About this task: Below is a listing. Gather each line of it that contains "Coverage".

Given entries:
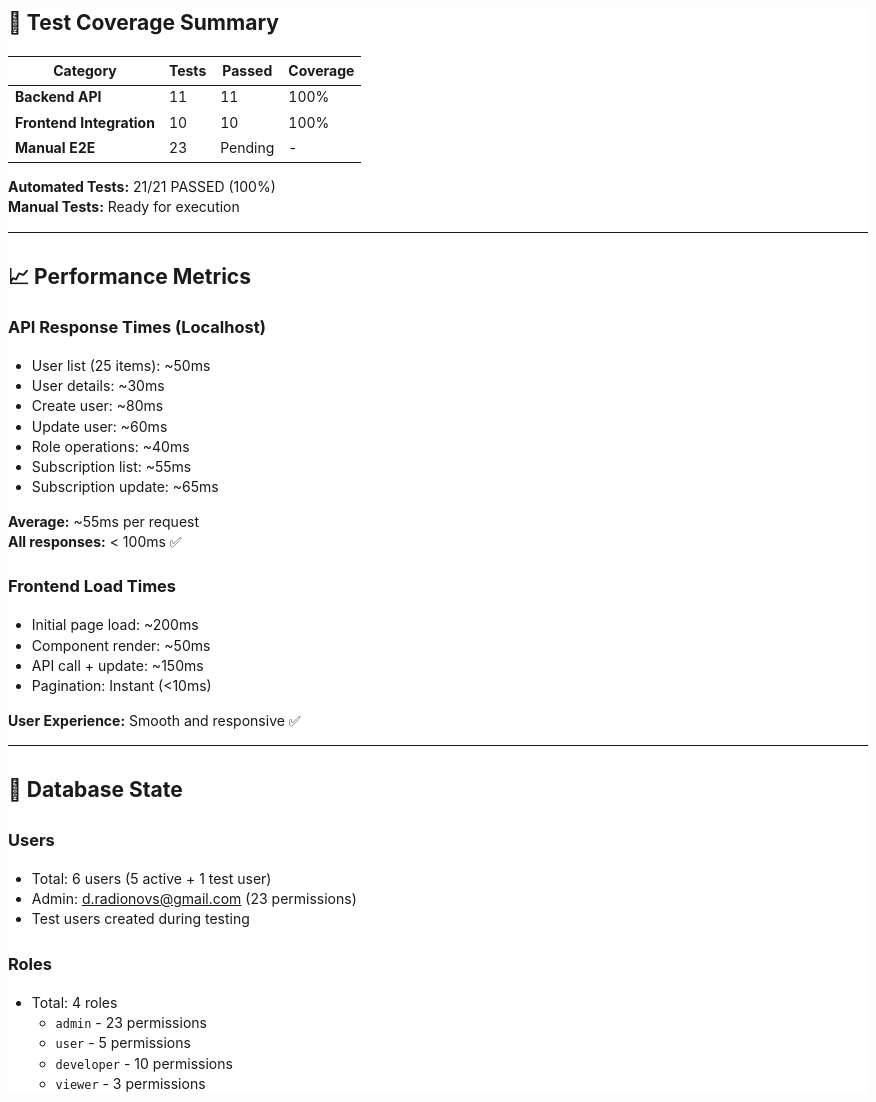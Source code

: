 
## 🎯 Test Coverage Summary

| Category | Tests | Passed | Coverage |
|----------|-------|--------|----------|
| **Backend API** | 11 | 11 | 100% |
| **Frontend Integration** | 10 | 10 | 100% |
| **Manual E2E** | 23 | Pending | - |

**Automated Tests:** 21/21 PASSED (100%)  
**Manual Tests:** Ready for execution

---

## 📈 Performance Metrics

### API Response Times (Localhost)
- User list (25 items): ~50ms
- User details: ~30ms
- Create user: ~80ms
- Update user: ~60ms
- Role operations: ~40ms
- Subscription list: ~55ms
- Subscription update: ~65ms

**Average:** ~55ms per request  
**All responses:** < 100ms ✅

### Frontend Load Times
- Initial page load: ~200ms
- Component render: ~50ms
- API call + update: ~150ms
- Pagination: Instant (<10ms)

**User Experience:** Smooth and responsive ✅

---

## 🔄 Database State

### Users
- Total: 6 users (5 active + 1 test user)
- Admin: d.radionovs@gmail.com (23 permissions)
- Test users created during testing

### Roles
- Total: 4 roles
  - `admin` - 23 permissions
  - `user` - 5 permissions
  - `developer` - 10 permissions
  - `viewer` - 3 permissions
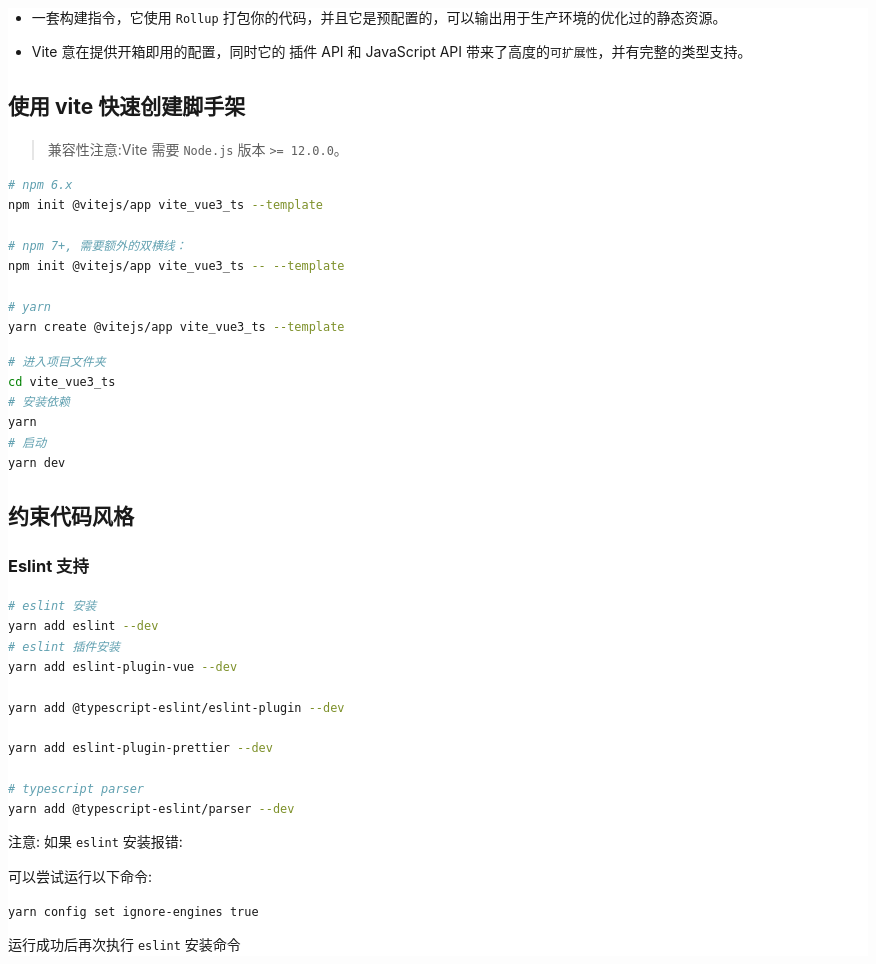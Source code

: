 - 一套构建指令，它使用 `Rollup` 打包你的代码，并且它是预配置的，可以输出用于生产环境的优化过的静态资源。

- Vite 意在提供开箱即用的配置，同时它的 插件 API 和 JavaScript API 带来了高度的`可扩展性`，并有完整的类型支持。

## 使用 vite 快速创建脚手架

> 兼容性注意:Vite 需要 `Node.js` 版本 `>= 12.0.0`。

```bash
# npm 6.x
npm init @vitejs/app vite_vue3_ts --template

# npm 7+, 需要额外的双横线：
npm init @vitejs/app vite_vue3_ts -- --template

# yarn
yarn create @vitejs/app vite_vue3_ts --template
```

```bash
# 进入项目文件夹
cd vite_vue3_ts
# 安装依赖
yarn
# 启动
yarn dev
```
## 约束代码风格

### Eslint 支持

```bash
# eslint 安装
yarn add eslint --dev
# eslint 插件安装
yarn add eslint-plugin-vue --dev

yarn add @typescript-eslint/eslint-plugin --dev

yarn add eslint-plugin-prettier --dev

# typescript parser
yarn add @typescript-eslint/parser --dev
```

注意: 如果 `eslint` 安装报错:

可以尝试运行以下命令:

```bash
yarn config set ignore-engines true
```

运行成功后再次执行 `eslint` 安装命令
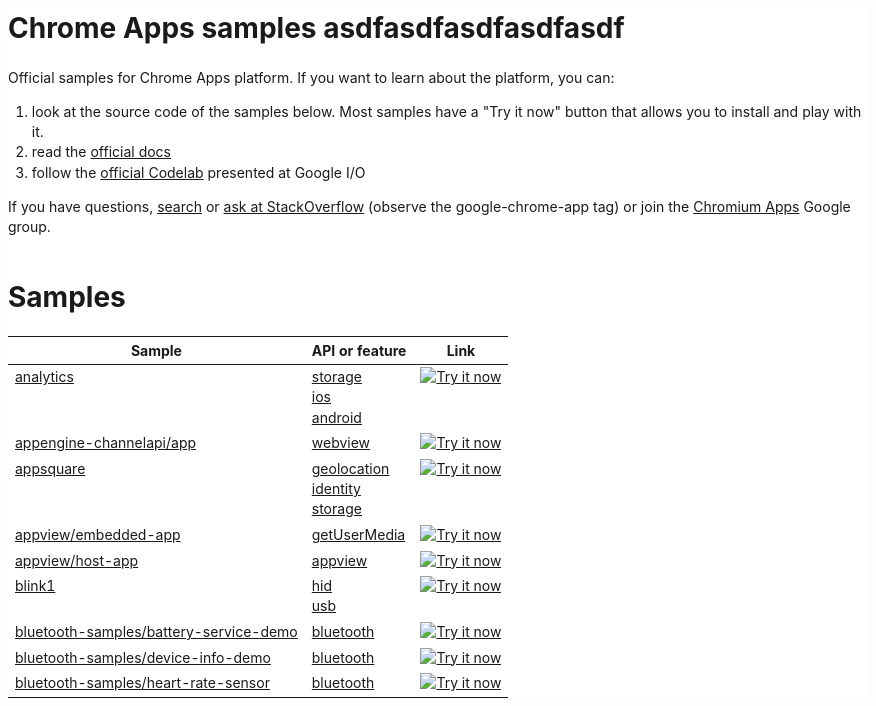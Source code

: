 # Chrome Apps samples asdfasdfasdfasdfasdf

Official samples for Chrome Apps platform. If you want to learn about the platform, you can:

1. look at the source code of the samples below. Most samples have a "Try it now" button that allows you to install and play with it.
2. read the [official docs](http://developer.chrome.com/apps)
3. follow the [official Codelab](http://goo.gl/UHCS8) presented at Google I/O

If you have questions, [search](http://stackoverflow.com/questions/tagged/google-chrome-app) or [ask at StackOverflow](http://stackoverflow.com/questions/ask?tags=google-chrome-app) (observe the google-chrome-app tag) or join the [Chromium Apps](https://groups.google.com/a/chromium.org/forum/?fromgroups#!forum/chromium-apps) Google group.


# Samples



Sample | API or feature | Link
--- | --- |:---:
<a name="_sample_analytics" href="https://github.com/GoogleChrome/chrome-app-samples/tree/master/samples/analytics">analytics</a> | <a href="#_feature_storage">storage</a><br> <a href="#mobile-support">ios</a><br> <a href="#mobile-support">android</a><br> | <a target="_blank" href="https://chrome.google.com/webstore/detail/anfhlhgdnbpnglngmblhkdifdbcepjce"><img alt="Try it now" src="https://raw.github.com/GoogleChrome/chrome-app-samples/master/tryitnowbutton_small.png" title="Click here to install this sample from the Chrome Web Store"></img></a>
<a name="_sample_appengine-channelapi_app" href="https://github.com/GoogleChrome/chrome-app-samples/tree/master/samples/appengine-channelapi/app">appengine-channelapi/app</a> | <a href="#_feature_webview">webview</a><br>  | <a target="_blank" href="https://chrome.google.com/webstore/detail/alieplnmdkoekpkepkfgickpmhhabfkl"><img alt="Try it now" src="https://raw.github.com/GoogleChrome/chrome-app-samples/master/tryitnowbutton_small.png" title="Click here to install this sample from the Chrome Web Store"></img></a>
<a name="_sample_appsquare" href="https://github.com/GoogleChrome/chrome-app-samples/tree/master/samples/appsquare">appsquare</a> | <a href="#_feature_geolocation">geolocation</a><br> <a href="#_feature_identity">identity</a><br> <a href="#_feature_storage">storage</a><br>  | <a target="_blank" href="https://chrome.google.com/webstore/detail/loimmcmmgnhkbppokdpfhlccebcpicld"><img alt="Try it now" src="https://raw.github.com/GoogleChrome/chrome-app-samples/master/tryitnowbutton_small.png" title="Click here to install this sample from the Chrome Web Store"></img></a>
<a name="_sample_appview_embedded-app" href="https://github.com/GoogleChrome/chrome-app-samples/tree/master/samples/appview/embedded-app">appview/embedded-app</a> | <a href="#_feature_getUserMedia">getUserMedia</a><br>  | <a target="_blank" href="https://chrome.google.com/webstore/detail/mighjnlldblaiimoaidiggecdkobklfe"><img alt="Try it now" src="https://raw.github.com/GoogleChrome/chrome-app-samples/master/tryitnowbutton_small.png" title="Click here to install this sample from the Chrome Web Store"></img></a>
<a name="_sample_appview_host-app" href="https://github.com/GoogleChrome/chrome-app-samples/tree/master/samples/appview/host-app">appview/host-app</a> | <a href="#_feature_appview">appview</a><br>  | <a target="_blank" href="https://chrome.google.com/webstore/detail/gkmjlnhjcdognmniiadfdhdlgdocngda"><img alt="Try it now" src="https://raw.github.com/GoogleChrome/chrome-app-samples/master/tryitnowbutton_small.png" title="Click here to install this sample from the Chrome Web Store"></img></a>
<a name="_sample_blink1" href="https://github.com/GoogleChrome/chrome-app-samples/tree/master/samples/blink1">blink1</a> | <a href="#_feature_hid">hid</a><br> <a href="#_feature_usb">usb</a><br>  | <a target="_blank" href="https://chrome.google.com/webstore/detail/kcpjgiicabigbjejdjnkflkdkjknkdch"><img alt="Try it now" src="https://raw.github.com/GoogleChrome/chrome-app-samples/master/tryitnowbutton_small.png" title="Click here to install this sample from the Chrome Web Store"></img></a>
<a name="_sample_bluetooth-samples_battery-service-demo" href="https://github.com/GoogleChrome/chrome-app-samples/tree/master/samples/bluetooth-samples/battery-service-demo">bluetooth-samples/battery-service-demo</a> | <a href="#_feature_bluetooth">bluetooth</a><br>  | <a target="_blank" href="https://chrome.google.com/webstore/detail/kllncpgahapecnfkhefffabcemaknamh"><img alt="Try it now" src="https://raw.github.com/GoogleChrome/chrome-app-samples/master/tryitnowbutton_small.png" title="Click here to install this sample from the Chrome Web Store"></img></a>
<a name="_sample_bluetooth-samples_device-info-demo" href="https://github.com/GoogleChrome/chrome-app-samples/tree/master/samples/bluetooth-samples/device-info-demo">bluetooth-samples/device-info-demo</a> | <a href="#_feature_bluetooth">bluetooth</a><br>  | <a target="_blank" href="https://chrome.google.com/webstore/detail/dblimghcclaakknbpajckcamddhjaaai"><img alt="Try it now" src="https://raw.github.com/GoogleChrome/chrome-app-samples/master/tryitnowbutton_small.png" title="Click here to install this sample from the Chrome Web Store"></img></a>
<a name="_sample_bluetooth-samples_heart-rate-sensor" href="https://github.com/GoogleChrome/chrome-app-samples/tree/master/samples/bluetooth-samples/heart-rate-sensor">bluetooth-samples/heart-rate-sensor</a> | <a href="#_feature_bluetooth">bluetooth</a><br>  | <a target="_blank" href="https://chrome.google.com/webstore/detail/nmlcgjldnboapnjdmllfcdenlljfjanm"><img alt="Try it now" src="https://raw.github.com/GoogleChrome/chrome-app-samples/master/tryitnowbutton_small.png" title="Click here to install this sample from the Chrome Web Store"></img></a>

Result of this exercise:
## 🎯 Test Coverage Summary
| Category | Tests | Passed | Coverage |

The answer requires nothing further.